[Records contained in a dataset]
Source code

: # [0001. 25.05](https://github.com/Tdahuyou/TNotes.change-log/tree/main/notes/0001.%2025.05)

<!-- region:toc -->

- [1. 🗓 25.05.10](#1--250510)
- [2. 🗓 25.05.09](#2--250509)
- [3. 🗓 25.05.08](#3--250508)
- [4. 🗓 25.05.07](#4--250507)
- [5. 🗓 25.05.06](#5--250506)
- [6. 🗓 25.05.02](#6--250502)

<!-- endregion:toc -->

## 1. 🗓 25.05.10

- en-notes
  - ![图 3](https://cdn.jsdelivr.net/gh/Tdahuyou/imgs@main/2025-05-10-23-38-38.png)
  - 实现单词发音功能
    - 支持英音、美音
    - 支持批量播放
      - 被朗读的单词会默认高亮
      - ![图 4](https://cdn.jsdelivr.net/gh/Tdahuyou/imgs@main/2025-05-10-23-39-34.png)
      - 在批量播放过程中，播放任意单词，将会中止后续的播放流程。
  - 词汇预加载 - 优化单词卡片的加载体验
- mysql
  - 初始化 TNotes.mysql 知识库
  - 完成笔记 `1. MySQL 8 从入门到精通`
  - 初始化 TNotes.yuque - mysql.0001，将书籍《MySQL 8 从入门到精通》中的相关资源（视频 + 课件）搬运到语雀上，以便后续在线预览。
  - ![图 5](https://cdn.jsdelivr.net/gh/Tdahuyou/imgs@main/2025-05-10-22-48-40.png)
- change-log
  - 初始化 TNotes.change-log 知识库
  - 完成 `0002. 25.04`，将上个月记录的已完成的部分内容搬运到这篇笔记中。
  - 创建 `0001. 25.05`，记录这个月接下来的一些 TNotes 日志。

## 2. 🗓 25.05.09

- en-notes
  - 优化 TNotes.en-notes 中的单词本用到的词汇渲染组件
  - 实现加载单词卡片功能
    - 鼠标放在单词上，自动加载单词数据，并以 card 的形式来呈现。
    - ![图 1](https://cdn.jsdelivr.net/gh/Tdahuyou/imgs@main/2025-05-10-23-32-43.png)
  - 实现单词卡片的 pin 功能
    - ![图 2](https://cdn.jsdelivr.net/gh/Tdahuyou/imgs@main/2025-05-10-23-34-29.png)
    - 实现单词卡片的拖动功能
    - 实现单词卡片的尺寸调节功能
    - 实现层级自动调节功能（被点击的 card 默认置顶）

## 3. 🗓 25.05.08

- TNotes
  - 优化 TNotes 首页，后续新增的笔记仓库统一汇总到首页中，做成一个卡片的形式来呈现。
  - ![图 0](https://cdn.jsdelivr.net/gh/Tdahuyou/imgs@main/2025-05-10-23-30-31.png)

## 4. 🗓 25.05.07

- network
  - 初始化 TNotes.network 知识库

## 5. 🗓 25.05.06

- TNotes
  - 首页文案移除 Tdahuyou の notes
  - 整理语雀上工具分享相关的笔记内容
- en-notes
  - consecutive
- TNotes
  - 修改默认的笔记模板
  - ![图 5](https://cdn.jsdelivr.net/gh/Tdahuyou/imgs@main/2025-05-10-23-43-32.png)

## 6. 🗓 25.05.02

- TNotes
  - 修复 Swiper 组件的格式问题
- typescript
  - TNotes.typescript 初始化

EXERCISE INSTRUCTIONS -
Return, word for word, every line from the line with "## 4. 🗓 25.05.07" to the final line of the data.

RESULT -
## 4. 🗓 25.05.07

- network
  - 初始化 TNotes.network 知识库

## 5. 🗓 25.05.06

- TNotes
  - 首页文案移除 Tdahuyou の notes
  - 整理语雀上工具分享相关的笔记内容
- en-notes
  - consecutive
- TNotes
  - 修改默认的笔记模板
  - ![图 5](https://cdn.jsdelivr.net/gh/Tdahuyou/imgs@main/2025-05-10-23-43-32.png)

## 6. 🗓 25.05.02

- TNotes
  - 修复 Swiper 组件的格式问题
- typescript
  - TNotes.typescript 初始化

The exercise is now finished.